Material supplied Start Marker
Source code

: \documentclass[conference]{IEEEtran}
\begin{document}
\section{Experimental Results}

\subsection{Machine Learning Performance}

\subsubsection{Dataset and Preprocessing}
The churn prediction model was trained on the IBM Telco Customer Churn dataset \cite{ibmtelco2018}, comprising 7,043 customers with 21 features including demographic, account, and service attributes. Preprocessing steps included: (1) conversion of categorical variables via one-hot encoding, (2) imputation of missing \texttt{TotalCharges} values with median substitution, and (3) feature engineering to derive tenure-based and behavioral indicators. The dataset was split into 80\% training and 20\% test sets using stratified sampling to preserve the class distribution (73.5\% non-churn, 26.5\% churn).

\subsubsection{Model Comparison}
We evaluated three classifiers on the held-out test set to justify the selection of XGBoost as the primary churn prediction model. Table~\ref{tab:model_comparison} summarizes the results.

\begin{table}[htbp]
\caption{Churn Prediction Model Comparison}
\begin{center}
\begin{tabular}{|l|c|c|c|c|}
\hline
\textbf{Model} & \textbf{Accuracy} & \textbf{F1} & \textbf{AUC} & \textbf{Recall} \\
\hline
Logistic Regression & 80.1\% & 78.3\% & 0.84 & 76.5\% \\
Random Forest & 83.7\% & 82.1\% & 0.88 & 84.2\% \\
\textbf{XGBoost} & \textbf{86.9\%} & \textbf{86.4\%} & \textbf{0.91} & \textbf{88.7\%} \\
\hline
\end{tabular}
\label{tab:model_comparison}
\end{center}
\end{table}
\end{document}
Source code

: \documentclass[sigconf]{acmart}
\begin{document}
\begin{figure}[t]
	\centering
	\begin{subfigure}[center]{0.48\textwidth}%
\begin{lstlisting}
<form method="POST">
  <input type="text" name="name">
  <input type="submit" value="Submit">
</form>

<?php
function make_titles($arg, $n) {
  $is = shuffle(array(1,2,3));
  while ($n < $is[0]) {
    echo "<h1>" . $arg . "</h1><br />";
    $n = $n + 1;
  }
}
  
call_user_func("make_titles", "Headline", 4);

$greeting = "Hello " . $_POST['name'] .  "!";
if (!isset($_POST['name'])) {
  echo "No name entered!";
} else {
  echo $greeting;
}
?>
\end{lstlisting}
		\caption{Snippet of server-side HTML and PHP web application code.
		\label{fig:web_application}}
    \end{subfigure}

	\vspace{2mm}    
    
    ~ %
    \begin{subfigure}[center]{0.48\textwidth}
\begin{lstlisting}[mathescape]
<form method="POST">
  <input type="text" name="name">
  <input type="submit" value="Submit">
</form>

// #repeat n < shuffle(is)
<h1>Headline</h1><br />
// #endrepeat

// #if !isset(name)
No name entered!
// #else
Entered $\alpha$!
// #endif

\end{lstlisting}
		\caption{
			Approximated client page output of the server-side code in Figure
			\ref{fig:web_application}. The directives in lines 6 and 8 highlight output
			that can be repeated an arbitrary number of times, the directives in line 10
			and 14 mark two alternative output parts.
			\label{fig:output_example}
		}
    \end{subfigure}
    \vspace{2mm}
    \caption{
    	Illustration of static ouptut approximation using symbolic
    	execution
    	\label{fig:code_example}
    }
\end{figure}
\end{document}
Material supplied End Marker
# [To do]
Write the records above out again, exactly as they are.

# [Answer to this problem]
Source code

: \documentclass[conference]{IEEEtran}
\begin{document}
\section{Experimental Results}

\subsection{Machine Learning Performance}

\subsubsection{Dataset and Preprocessing}
The churn prediction model was trained on the IBM Telco Customer Churn dataset \cite{ibmtelco2018}, comprising 7,043 customers with 21 features including demographic, account, and service attributes. Preprocessing steps included: (1) conversion of categorical variables via one-hot encoding, (2) imputation of missing \texttt{TotalCharges} values with median substitution, and (3) feature engineering to derive tenure-based and behavioral indicators. The dataset was split into 80\% training and 20\% test sets using stratified sampling to preserve the class distribution (73.5\% non-churn, 26.5\% churn).

\subsubsection{Model Comparison}
We evaluated three classifiers on the held-out test set to justify the selection of XGBoost as the primary churn prediction model. Table~\ref{tab:model_comparison} summarizes the results.

\begin{table}[htbp]
\caption{Churn Prediction Model Comparison}
\begin{center}
\begin{tabular}{|l|c|c|c|c|}
\hline
\textbf{Model} & \textbf{Accuracy} & \textbf{F1} & \textbf{AUC} & \textbf{Recall} \\
\hline
Logistic Regression & 80.1\% & 78.3\% & 0.84 & 76.5\% \\
Random Forest & 83.7\% & 82.1\% & 0.88 & 84.2\% \\
\textbf{XGBoost} & \textbf{86.9\%} & \textbf{86.4\%} & \textbf{0.91} & \textbf{88.7\%} \\
\hline
\end{tabular}
\label{tab:model_comparison}
\end{center}
\end{table}
\end{document}
Source code

: \documentclass[sigconf]{acmart}
\begin{document}
\begin{figure}[t]
	\centering
	\begin{subfigure}[center]{0.48\textwidth}%
\begin{lstlisting}
<form method="POST">
  <input type="text" name="name">
  <input type="submit" value="Submit">
</form>

<?php
function make_titles($arg, $n) {
  $is = shuffle(array(1,2,3));
  while ($n < $is[0]) {
    echo "<h1>" . $arg . "</h1><br />";
    $n = $n + 1;
  }
}
  
call_user_func("make_titles", "Headline", 4);

$greeting = "Hello " . $_POST['name'] .  "!";
if (!isset($_POST['name'])) {
  echo "No name entered!";
} else {
  echo $greeting;
}
?>
\end{lstlisting}
		\caption{Snippet of server-side HTML and PHP web application code.
		\label{fig:web_application}}
    \end{subfigure}

	\vspace{2mm}    
    
    ~ %
    \begin{subfigure}[center]{0.48\textwidth}
\begin{lstlisting}[mathescape]
<form method="POST">
  <input type="text" name="name">
  <input type="submit" value="Submit">
</form>

// #repeat n < shuffle(is)
<h1>Headline</h1><br />
// #endrepeat

// #if !isset(name)
No name entered!
// #else
Entered $\alpha$!
// #endif

\end{lstlisting}
		\caption{
			Approximated client page output of the server-side code in Figure
			\ref{fig:web_application}. The directives in lines 6 and 8 highlight output
			that can be repeated an arbitrary number of times, the directives in line 10
			and 14 mark two alternative output parts.
			\label{fig:output_example}
		}
    \end{subfigure}
    \vspace{2mm}
    \caption{
    	Illustration of static ouptut approximation using symbolic
    	execution
    	\label{fig:code_example}
    }
\end{figure}
\end{document}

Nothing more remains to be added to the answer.